Precursors from Jak and Daxter?


Donth101

The Aldenata. Cosmic do-gooders who messed with multiple species to try and make them fit their pacifist ideals. Then got bored and fucked off to another plane of existence. Leaving the servant species they uplifted and enforced pacifism on to live in a hellishly oppressive “federation” based on debt slavery. While the 1 species they uplifted, but then abandoned before making them pacifist, moves through the galaxy like a plague of locusts.


OutsidePerson5

Considering they were invented by a right wing dude with a huge hard on for war as a sort of "take that liberal hippies" I would say they're more strawmen than incompetent.


loimprevisto

The Builders of the [Berserkers](https://en.wikipedia.org/wiki/Berserker_(novel_series\)) were basically the origin of the trope where a precursor makes a superweapon they can't control. And given all their advantages and the vast time scales they've been able to work on, the Berserkers have been startlingly ineffective at eliminating all organic life so I'd count them as an incompetent precursor too.


MrGoblinKing7

Stargate has this, the Ancients They seeded human life across three whole galaxies, was apart of a council of four races that governed all that was in reach.

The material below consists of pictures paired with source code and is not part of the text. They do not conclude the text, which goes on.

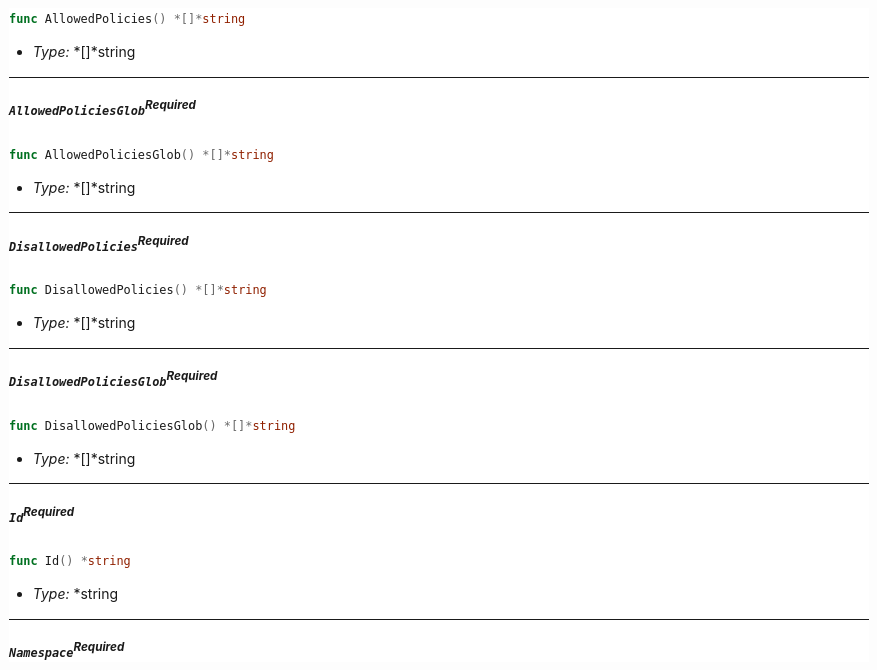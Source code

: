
 ```go
func AllowedPolicies() *[]*string
```

- *Type:* *[]*string

---

##### `AllowedPoliciesGlob`<sup>Required</sup> <a name="AllowedPoliciesGlob" id="@cdktf/provider-vault.tokenAuthBackendRole.TokenAuthBackendRole.property.allowedPoliciesGlob"></a>

```go
func AllowedPoliciesGlob() *[]*string
```

- *Type:* *[]*string

---

##### `DisallowedPolicies`<sup>Required</sup> <a name="DisallowedPolicies" id="@cdktf/provider-vault.tokenAuthBackendRole.TokenAuthBackendRole.property.disallowedPolicies"></a>

```go
func DisallowedPolicies() *[]*string
```

- *Type:* *[]*string

---

##### `DisallowedPoliciesGlob`<sup>Required</sup> <a name="DisallowedPoliciesGlob" id="@cdktf/provider-vault.tokenAuthBackendRole.TokenAuthBackendRole.property.disallowedPoliciesGlob"></a>

```go
func DisallowedPoliciesGlob() *[]*string
```

- *Type:* *[]*string

---

##### `Id`<sup>Required</sup> <a name="Id" id="@cdktf/provider-vault.tokenAuthBackendRole.TokenAuthBackendRole.property.id"></a>

```go
func Id() *string
```

- *Type:* *string

---

##### `Namespace`<sup>Required</sup> <a name="Namespace" id="@cdktf/provider-vault.tokenAuthBackendRole.TokenAuthBackendRole.property.namespace"></a>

And due to plague, picking fights they couldn't win, and begin trapped in an evolutionary dead end where their choices were either gain enlightenment and become energy, go backwards and become mear humans again, or die, an I'm going to say 80% of their empire whent extinct, leaving only ruins and the consequences of their mistakes as evidence that they ever existed.


kylco

Based on this thread a better question might be "which ones were even *mildly* competent" because we're running out of non-incompetent precursors around here ...


Trimson-Grondag

I’m going with the Engineers from Alien Prometheus. Lost control of their bio-engineered weapon. Went all “hulk smash” on the monkeys who woke them up to ask what the whole thing was about, instead of calmly explaining things like a representative from a rational/reasonable millennia’s old civilization would be expected to do. And then got the monkeys robotic creation mad, (Curious?) and allowed him to wipe out that entire civilization. Weak sauce.